## Required action
Go through the data below and copy each line that includes "recall".

## Records for this exercise
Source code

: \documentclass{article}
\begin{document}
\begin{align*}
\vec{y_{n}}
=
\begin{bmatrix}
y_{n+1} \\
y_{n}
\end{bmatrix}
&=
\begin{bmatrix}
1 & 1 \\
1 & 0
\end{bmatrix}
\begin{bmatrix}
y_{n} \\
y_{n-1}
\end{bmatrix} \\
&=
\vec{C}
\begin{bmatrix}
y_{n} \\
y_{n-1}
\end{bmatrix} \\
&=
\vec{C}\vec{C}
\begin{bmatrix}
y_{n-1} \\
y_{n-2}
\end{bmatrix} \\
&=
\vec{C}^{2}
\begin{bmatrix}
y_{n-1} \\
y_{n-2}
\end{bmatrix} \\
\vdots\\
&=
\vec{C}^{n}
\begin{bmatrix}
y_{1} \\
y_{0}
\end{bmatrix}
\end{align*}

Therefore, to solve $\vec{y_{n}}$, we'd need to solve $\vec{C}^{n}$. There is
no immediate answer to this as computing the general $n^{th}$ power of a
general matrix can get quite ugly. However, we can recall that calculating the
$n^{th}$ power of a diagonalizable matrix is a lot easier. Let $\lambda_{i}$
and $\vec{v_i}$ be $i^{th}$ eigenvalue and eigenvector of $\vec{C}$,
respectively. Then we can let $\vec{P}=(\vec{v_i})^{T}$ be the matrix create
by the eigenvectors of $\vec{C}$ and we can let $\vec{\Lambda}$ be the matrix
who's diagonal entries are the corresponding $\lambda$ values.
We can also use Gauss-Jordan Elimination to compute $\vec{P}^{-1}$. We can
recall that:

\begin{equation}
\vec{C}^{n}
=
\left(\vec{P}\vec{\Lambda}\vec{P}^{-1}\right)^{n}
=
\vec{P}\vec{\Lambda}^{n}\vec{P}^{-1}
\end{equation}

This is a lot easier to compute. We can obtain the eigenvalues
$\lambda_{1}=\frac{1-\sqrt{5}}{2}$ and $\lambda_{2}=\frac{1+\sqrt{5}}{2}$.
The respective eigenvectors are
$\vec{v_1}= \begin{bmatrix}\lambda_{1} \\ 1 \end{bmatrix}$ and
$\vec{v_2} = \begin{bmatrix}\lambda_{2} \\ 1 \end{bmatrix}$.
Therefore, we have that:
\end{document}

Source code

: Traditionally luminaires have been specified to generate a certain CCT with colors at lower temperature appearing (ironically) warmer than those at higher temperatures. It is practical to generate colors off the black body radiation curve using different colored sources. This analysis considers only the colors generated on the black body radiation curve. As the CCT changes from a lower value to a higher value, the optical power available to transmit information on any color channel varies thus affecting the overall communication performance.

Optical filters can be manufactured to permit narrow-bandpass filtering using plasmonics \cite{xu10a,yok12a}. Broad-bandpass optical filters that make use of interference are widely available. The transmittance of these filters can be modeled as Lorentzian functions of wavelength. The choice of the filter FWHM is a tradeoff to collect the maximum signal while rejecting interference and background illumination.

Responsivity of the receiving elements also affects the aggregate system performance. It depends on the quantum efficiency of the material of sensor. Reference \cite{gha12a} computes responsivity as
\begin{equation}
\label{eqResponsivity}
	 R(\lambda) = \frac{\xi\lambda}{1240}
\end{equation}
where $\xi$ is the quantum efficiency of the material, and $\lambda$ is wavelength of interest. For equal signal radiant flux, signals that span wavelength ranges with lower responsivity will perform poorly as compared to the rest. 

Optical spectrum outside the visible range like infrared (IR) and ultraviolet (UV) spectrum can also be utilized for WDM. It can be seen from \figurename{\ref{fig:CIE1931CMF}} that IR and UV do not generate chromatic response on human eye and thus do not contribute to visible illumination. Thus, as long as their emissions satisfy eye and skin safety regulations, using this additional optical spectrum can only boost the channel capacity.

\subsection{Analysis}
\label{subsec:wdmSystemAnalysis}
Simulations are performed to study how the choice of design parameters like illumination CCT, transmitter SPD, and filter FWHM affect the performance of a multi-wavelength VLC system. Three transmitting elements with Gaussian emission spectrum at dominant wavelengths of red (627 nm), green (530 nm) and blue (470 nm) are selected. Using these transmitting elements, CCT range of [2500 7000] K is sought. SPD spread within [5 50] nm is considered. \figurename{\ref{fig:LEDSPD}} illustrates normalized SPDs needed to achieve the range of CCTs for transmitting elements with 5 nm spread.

## Answer box
general matrix can get quite ugly. However, we can recall that calculating the
recall that:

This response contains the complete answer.